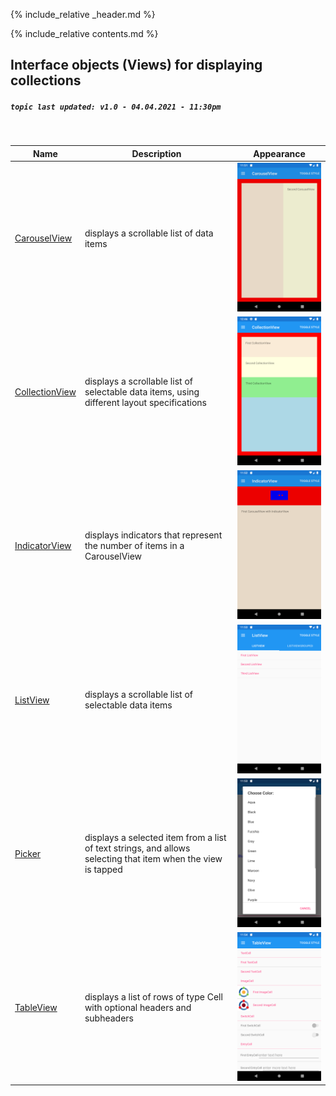 {% include_relative _header.md %}

{% include_relative contents.md %}

Interface objects (Views) for displaying collections
------
##### `topic last updated: v1.0 - 04.04.2021 - 11:30pm`
<br /> 

| Name                                                  | Description                                                                                                  | Appearance                                                         |
|-------------------------------------------------------|--------------------------------------------------------------------------------------------------------------|--------------------------------------------------------------------|
| [CarouselView](view-if-di-carouselview.html#carouselview)     | displays a scrollable list of data items                                                                     | <img src="images/views/carouselview-adr-styled.png" width="300">   |
| [CollectionView](view-if-di-CollectionView.html#collectionview) | displays a scrollable list of selectable data items, using different layout specifications                   | <img src="images/views/collectionview-adr-styled.png" width="300"> |
| [IndicatorView](view-if-di-IndicatorView.html#indicatorview)   | displays indicators that represent the number of items in a CarouselView                                     | <img src="images/views/indicatorview-adr-styled.png" width="300">  |
| [ListView](view-if-di-listview.html#listview)             | displays a scrollable list of selectable data items                                                          | <img src="images/views/listview-adr-basic.png" width="300">        |
| [Picker](view-if-di-Picker.html#picker)                 | displays a selected item from a list of text strings, and allows selecting that item when the view is tapped | <img src="images/views/picker-adr-basic.png" width="300">          |
| [TableView](view-if-di-tableview.html#tableview)           | displays a list of rows of type Cell with optional headers and subheaders                                    | <img src="images/views/tableview-adr-basic.png" width="300">       |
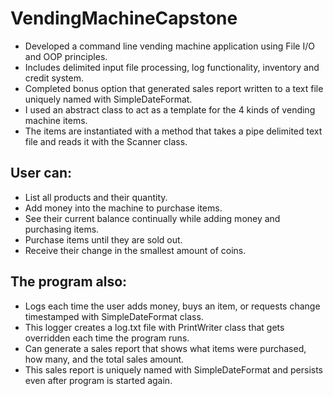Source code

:# VendingMachineCapstone
* Developed a command line vending machine application using File I/O and OOP principles.
* Includes delimited input file processing, log functionality, inventory and credit system. 
* Completed bonus option that generated sales report written to a text file uniquely named with SimpleDateFormat.
* I used an abstract class to act as a template for the 4 kinds of vending machine items. 
* The items are instantiated with a method that takes a pipe delimited text file and reads it with the Scanner class.

## User can:

* List all products and their quantity.
* Add money into the machine to purchase items.
* See their current balance continually while adding money and purchasing items.
* Purchase items until they are sold out.
* Receive their change in the smallest amount of coins.

## The program also:

* Logs each time the user adds money, buys an item, or requests change timestamped with SimpleDateFormat class.
* This logger creates a log.txt file with PrintWriter class that gets overridden each time the program runs.
* Can generate a sales report that shows what items were purchased, how many, and the total sales amount.
* This sales report is uniquely named with SimpleDateFormat and persists even after program is started again.
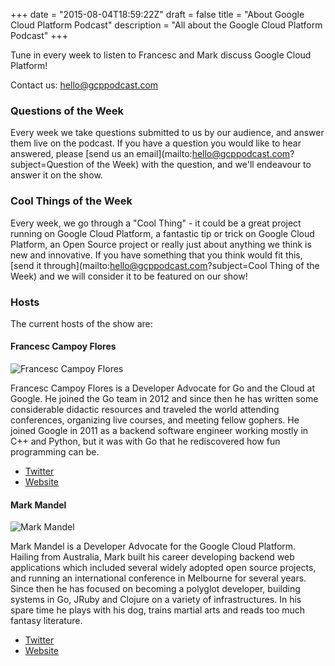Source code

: +++
date = "2015-08-04T18:59:22Z"
draft = false
title = "About Google Cloud Platform Podcast"
description = "All about the Google Cloud Platform Podcast"
+++

Tune in every week to listen to Francesc and Mark discuss Google Cloud Platform!

Contact us: <a href="mailto:hello@gcppodcast.com">hello@gcppodcast.com</a>

### Questions of the Week

Every week we take questions submitted to us by our audience, and answer them live on
the podcast. If you have a question you would like to hear answered, please [send us an email](mailto:hello@gcppodcast.com?subject=Question of the Week)
with the question, and we'll endeavour to answer it on the show.

### Cool Things of the Week

Every week, we go through a "Cool Thing" - it could be a great project running on Google Cloud Platform, a
fantastic tip or trick on Google Cloud Platform, an Open Source project or really just about anything we
think is new and innovative. If you have something that you think would fit this, [send it through](mailto:hello@gcppodcast.com?subject=Cool Thing of the Week) and
we will consider it to be featured on our show!

### Hosts

The current hosts of the show are:

#### Francesc Campoy Flores
![Francesc Campoy Flores](/images/hosts/Francesc_Campoy_Flores.png)

Francesc Campoy Flores is a Developer Advocate for Go and the Cloud at Google. He joined the Go team in 2012 and since then he has written some considerable didactic resources and traveled the world attending conferences, organizing live courses, and meeting fellow gophers. He joined Google in 2011 as a backend software engineer working mostly in C++ and Python, but it was with Go that he rediscovered how fun programming can be.

- [Twitter](https://www.twitter.com/francesc)
- [Website](http://www.campoy.cat/)

#### Mark Mandel

![Mark Mandel](/images/hosts/Mark_Mandel.png)

Mark Mandel is a Developer Advocate for the Google Cloud Platform. Hailing from Australia, Mark built his career developing backend web applications which included several widely adopted open source projects, and running an international conference in Melbourne for several years. Since then he has focused on becoming a polyglot developer, building systems in Go, JRuby and Clojure on a variety of infrastructures. In his spare time he plays with his dog, trains martial arts and reads too much fantasy literature.

- [Twitter](https://www.twitter.com/neurotic)
- [Website](http://www.compoundtheory.com)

====================

Copy out every entry above, character for character, excluding pictures.

 {% include_relative _header.md %}

{% include_relative contents.md %}

Interface objects (Views) for displaying collections
------
##### `topic last updated: v1.0 - 04.04.2021 - 11:30pm`
<br /> 

| Name                                                  | Description                                                                                                  | Appearance                                                         |
|-------------------------------------------------------|--------------------------------------------------------------------------------------------------------------|--------------------------------------------------------------------|
| [CarouselView](view-if-di-carouselview.html#carouselview)     | displays a scrollable list of data items                                                                     | <img src="images/views/carouselview-adr-styled.png" width="300">   |
| [CollectionView](view-if-di-CollectionView.html#collectionview) | displays a scrollable list of selectable data items, using different layout specifications                   | <img src="images/views/collectionview-adr-styled.png" width="300"> |
| [IndicatorView](view-if-di-IndicatorView.html#indicatorview)   | displays indicators that represent the number of items in a CarouselView                                     | <img src="images/views/indicatorview-adr-styled.png" width="300">  |
| [ListView](view-if-di-listview.html#listview)             | displays a scrollable list of selectable data items                                                          | <img src="images/views/listview-adr-basic.png" width="300">        |
| [Picker](view-if-di-Picker.html#picker)                 | displays a selected item from a list of text strings, and allows selecting that item when the view is tapped | <img src="images/views/picker-adr-basic.png" width="300">          |
| [TableView](view-if-di-tableview.html#tableview)           | displays a list of rows of type Cell with optional headers and subheaders                                    | <img src="images/views/tableview-adr-basic.png" width="300">       |
Source code

:# VendingMachineCapstone
* Developed a command line vending machine application using File I/O and OOP principles.
* Includes delimited input file processing, log functionality, inventory and credit system. 
* Completed bonus option that generated sales report written to a text file uniquely named with SimpleDateFormat.
* I used an abstract class to act as a template for the 4 kinds of vending machine items. 
* The items are instantiated with a method that takes a pipe delimited text file and reads it with the Scanner class.

## User can:

* List all products and their quantity.
* Add money into the machine to purchase items.
* See their current balance continually while adding money and purchasing items.
* Purchase items until they are sold out.
* Receive their change in the smallest amount of coins.

## The program also:

* Logs each time the user adds money, buys an item, or requests change timestamped with SimpleDateFormat class.
* This logger creates a log.txt file with PrintWriter class that gets overridden each time the program runs.
* Can generate a sales report that shows what items were purchased, how many, and the total sales amount.
* This sales report is uniquely named with SimpleDateFormat and persists even after program is started again.
Source code

: +++
date = "2015-08-04T18:59:22Z"
draft = false
title = "About Google Cloud Platform Podcast"
description = "All about the Google Cloud Platform Podcast"
+++

Tune in every week to listen to Francesc and Mark discuss Google Cloud Platform!

Contact us: <a href="mailto:hello@gcppodcast.com">hello@gcppodcast.com</a>

### Questions of the Week

Every week we take questions submitted to us by our audience, and answer them live on
the podcast. If you have a question you would like to hear answered, please [send us an email](mailto:hello@gcppodcast.com?subject=Question of the Week)
with the question, and we'll endeavour to answer it on the show.

### Cool Things of the Week

Every week, we go through a "Cool Thing" - it could be a great project running on Google Cloud Platform, a
fantastic tip or trick on Google Cloud Platform, an Open Source project or really just about anything we
think is new and innovative. If you have something that you think would fit this, [send it through](mailto:hello@gcppodcast.com?subject=Cool Thing of the Week) and
we will consider it to be featured on our show!

### Hosts

The current hosts of the show are:

#### Francesc Campoy Flores
![Francesc Campoy Flores](/images/hosts/Francesc_Campoy_Flores.png)

Francesc Campoy Flores is a Developer Advocate for Go and the Cloud at Google. He joined the Go team in 2012 and since then he has written some considerable didactic resources and traveled the world attending conferences, organizing live courses, and meeting fellow gophers. He joined Google in 2011 as a backend software engineer working mostly in C++ and Python, but it was with Go that he rediscovered how fun programming can be.

- [Twitter](https://www.twitter.com/francesc)
- [Website](http://www.campoy.cat/)

#### Mark Mandel

![Mark Mandel](/images/hosts/Mark_Mandel.png)

Mark Mandel is a Developer Advocate for the Google Cloud Platform. Hailing from Australia, Mark built his career developing backend web applications which included several widely adopted open source projects, and running an international conference in Melbourne for several years. Since then he has focused on becoming a polyglot developer, building systems in Go, JRuby and Clojure on a variety of infrastructures. In his spare time he plays with his dog, trains martial arts and reads too much fantasy literature.

- [Twitter](https://www.twitter.com/neurotic)
- [Website](http://www.compoundtheory.com)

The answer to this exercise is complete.